Il risultato è un’analisi puntigliosa che, in virtù di un manierismo elitario, si contrappone all’universo fantasioso e divertente creato dall’autore stiglianese. Una decisa presa di posizione destinata, ne siamo convinti, ad aprire un interessante dibattito.

L’autore di «La Freccia di Mezzanotte» Giuseppe Colangelo

La Freccia di mezzanotte di Giuseppe Colangelo (Edizioni La Vita Felice, Milano 2011. € 12,00) è il nome con il quale si soleva indicare l’autobus che collegava  nel pieno della notte la stazione di Grassano (sulla tratta PZ-TA) a Stigliano, due paesi isolati  sulle alture del materano interno.
Senza dubbio la corsa notturna venne salutata come una iniziativa mirata a sottrarre dall’isolamento ancora perdurante a metà del XX secolo i paesi dell’alta Provincia materana: Stigliano, arrampicata sino a quasi 1000 mt. sul monte Serra,* e Grassano che fugge immediatamente a più respirabile altezza dalla valle dove scorre il fiume Agri, pigro e sonnolento d’estate, a volte rubesto nella stagione delle piogge.
L’isolamento  di questi paesi si era addirittura accentuato dopo la eversione della feudalità quando il territorio rimase parcellizzato in tante comunità condannate a soffrire della difficile situazione economica seguita che nemmeno l’Unità riuscì poi a superare, e destinate a rendere più lungo il capitolo della Questione Meridionale. Significativo è che fu proprio un deputato stiglianese, Nicola Salomone, a tuonare in Parlamento fin dai primi anni del secolo XX contro il governo nazionale per l’incuria  dimostrata verso le terre del Sud!  Su questa via ferrata [completata nella tratta TA/Metaponto nel 1869 e in quella fino a Battipaglia per Pz nel 1880]  corse per decenni un treno istituzionale che toccava la stazione di Grassano appunto a mezzanotte. I collegamenti con  Napoli, il capoluogo del Mezzogiorno, erano stati rari: ancora negli anni del secondo conflitto mondiale, tra il 1940 e il 1945, da Napoli a Taranto arrancava addirittura un convoglio settimanale o sbuffava qualche treno merci sotto la custodia di militari delle forze alleate. I vagoni per passeggeri erano ridotti di numero tanto che molti cittadini, non rinunciando allo scambio in natura o al  commercio di contrabbando per sopravvivere, osavano correre l’avventura del viaggio su carrozze merci scoperte con la complicità non sempre disinteressata dei soldati incaricati della guardia. La concentrazione dei viaggiatori fu drammaticamente segnata dalla tragedia che si verificò nei pressi di Campomaggiore nel percorso in galleria, in cui per l’asfissia causata dai fumi velenosi di carbone  un notevole  numero di spericolati, che erano riusciti a trovare posto o ad arrampicarsi sul tetto delle carrozze   persero la vita. Perciò il nome Freccia nel titolo del libro assume, rispetto al tempo, un tono di comprensibile e amara ironia.

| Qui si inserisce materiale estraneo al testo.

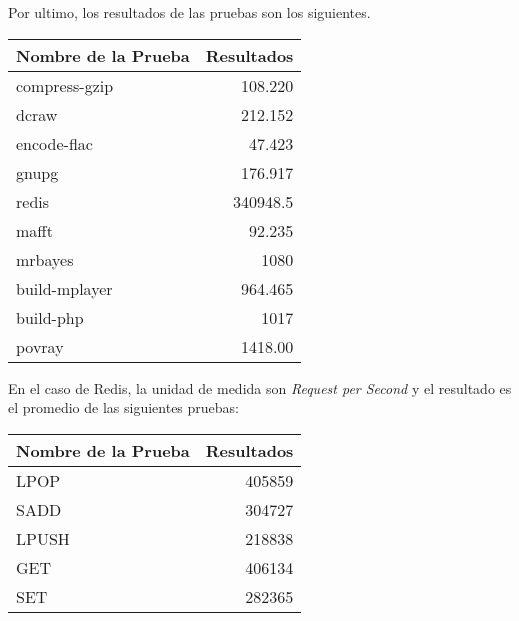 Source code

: \documentclass[12pt]{article}
\begin{document}
Por ultimo, los resultados de las pruebas son los siguientes.
\begin{center}
  \begin{tabular}{|l|r|}
    \hline
    \textbf{Nombre de la Prueba} & \textbf{Resultados} \\
    \hline
    compress-gzip                & 108.220 \\
    dcraw                        & 212.152 \\
    encode-flac                  & 47.423 \\
    gnupg                        & 176.917 \\
    redis                        & 340948.5 \\
    mafft                        & 92.235 \\
    mrbayes                      & 1080 \\
    build-mplayer                & 964.465 \\
    build-php                    & 1017 \\
    povray                       & 1418.00 \\
    \hline
  \end{tabular}
\end{center}
En el caso de Redis, la unidad de medida son \textit{Request per Second} y el
resultado es el promedio de las siguientes pruebas:
\begin{center}
  \begin{tabular}{|l|r|}
    \hline
    \textbf{Nombre de la Prueba} & \textbf{Resultados} \\
    \hline
    LPOP                         & 405859 \\
    SADD                         & 304727 \\
    LPUSH                        & 218838 \\
    GET                          & 406134 \\
    SET                          & 282365 \\
    \hline
  \end{tabular}
\end{center}
\end{document}
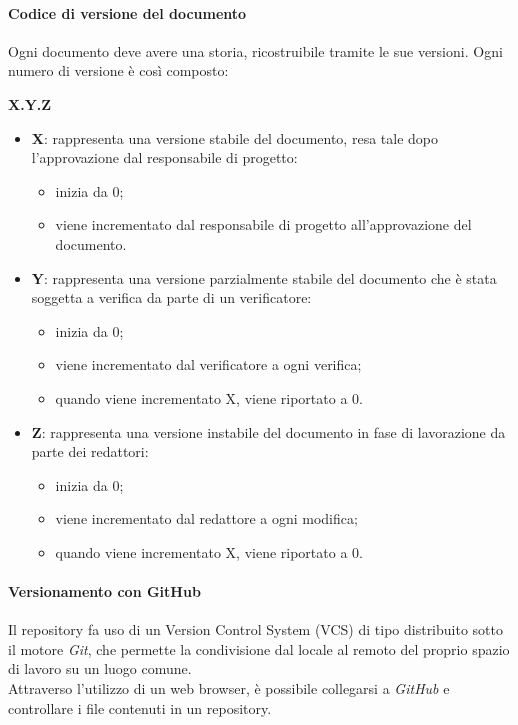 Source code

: 			\paragraph{Codice di versione del documento}
			Ogni documento deve avere una storia, ricostruibile tramite le sue versioni. Ogni numero di versione è così composto:\\
			\centerline{\textbf{X.Y.Z}}
			\begin{itemize}
			\item \textbf{X}: rappresenta una versione stabile del documento, resa tale dopo l'approvazione dal responsabile di progetto:
				\begin{itemize}
		   			\item inizia da 0;
		   			\item viene incrementato dal responsabile di progetto all'approvazione del documento.
		  		\end{itemize}
		  	\item \textbf{Y}: rappresenta una versione parzialmente stabile del documento che è stata soggetta a verifica da parte di un verificatore:
		  		\begin{itemize}
		   			\item inizia da 0;
		   			\item viene incrementato dal verificatore a ogni verifica; 
		   			\item quando viene incrementato X, viene riportato a 0.
		   		\end{itemize}
		   	\item \textbf{Z}: rappresenta una versione instabile del documento in fase di lavorazione da parte dei redattori:
		   		\begin{itemize}
		   			\item inizia da 0;
		   			\item viene incrementato dal redattore a ogni modifica; 
		   			\item quando viene incrementato X, viene riportato a 0.
		   		\end{itemize}
			\end{itemize}
			
			\paragraph{Versionamento con GitHub}
	Il repository fa uso di un Version Control System (VCS) di tipo distribuito sotto il motore \textit{Git}, che permette la condivisione dal locale al remoto del proprio spazio di lavoro su un luogo comune.\\
		Attraverso l'utilizzo di un web browser, è possibile collegarsi a \textit{GitHub} e controllare i file contenuti in un repository.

Quanto allo spirito di quell’epoca ormai archiviata è del tutto condivisibile la citazione  tratta da Il Codice dei Samurai di Yamamoto Tsunetomo : “Esso tende a dissolversi; solo qualche residuo si può rievocare attraverso il recupero di alcune espressioni dialettali”. Ben detto. Spiace, però, che nella trascrizione delle parole dialettali in lingua [tradotte in nota] sia stata accordata la preferenza al consonantismo fonetico tutto a scapito del sonantismo vocalico o tuttora presente o evanescente nelle vocali mute, le quale debbono essere segnate, a mio modesto avviso, per alcune intonazioni a fronte del dileguo di altre del tutto percepibili nei suoni liquidi e nelle semivocali. La scelta sarebbe dovuta essere più oculata- cioè- “orecchiata”, per evitare nel lettore non nativo l’impressione di venire ogni volta a contato con una lingua slavizzata e non con una derivata ancora per la più parte da quella classica latina che, insieme alla  greca, possedevano un vocalismo che le rendeva musicalissime e cantabili.
Ricorro a qualche esempio generico. a) pane e focaccia> pane e f’cazz!- lö pône e bast!> il pane e basta! b) vaie e vîne! (in questo caso la muta si deve avvertire come in spinge e trase!> spingi ed entra! Titolo della bella raccolta dei fratelli Sansone e loro collaboratori).
Il consonantismo esasperato rende la parola estranea al dialetto nostro e lo rende impronunziabile o falsato. Si badi alla differenza tra vann hav’tàte e vann avvetàte; un caso limite: nandappaurò è parola unica? – mazzacane diversa da menzacann!  in l’chiòn il lettore non trova il piano; e così in tras’/ Ros’/ fino a b’c’clitt poco decifrabile come  biciclette, anche per uno stiglianese di oggi!
Per questa parte manca la stiglianesità perché [posta l’assoluta improponibilità di ogni alfabeto e di ogni pronunzia dialettale secondo codici linguistici scientificamente riconosciuti!] la pretesa di riuscire ad una soluzione del tutto genuina fa perdere l’essenziale che viene deformato, nonostante l’autore abbia posto alla fine del libro (pp.131/133) un  glossario (sic!) meglio da dirsi una semplice indicazione di grafia e pronunzia, in quanto il glossario si intende come sinonimo di vocabolario, insieme di parole ordinate in colonne suddivise nella pagina (fincature).
Vero è che la scelta del dialetto ha una giustificazione: serve per dare colore a un ambiente e a un personaggio. Si sa che di un defunto o di un mondo “defunto” ciò che si perde è la voce, dote peculiare di ogni persona, elemento sonoro da cui può essere individuata con immediatezza. Lo sapeva il Sommo Poeta che riconosce l’amico Casella non appena comincia a parlare. Tutte le anime dei tre regni oltremondani prendono forma e individualità nel dialogo solo mediante la voce con la quale o si scontrano o si relazionano tra di loro e col poeta e Virgilio o trasmettono la loro angoscia, la pena temporale o la gioia attesa o posseduta. La loro anima non coincide con la figura. Tanto vale anche per le opere letterarie trasportate su pellicola. Per ricorrere a degli esempi di films, di cui Colangelo è esperto conoscitore, posso ricordare La terra trema di Luchino Visconti o L’albero degli zoccoli di Ermanno Olmi che non rifiutano la parlata dialettale.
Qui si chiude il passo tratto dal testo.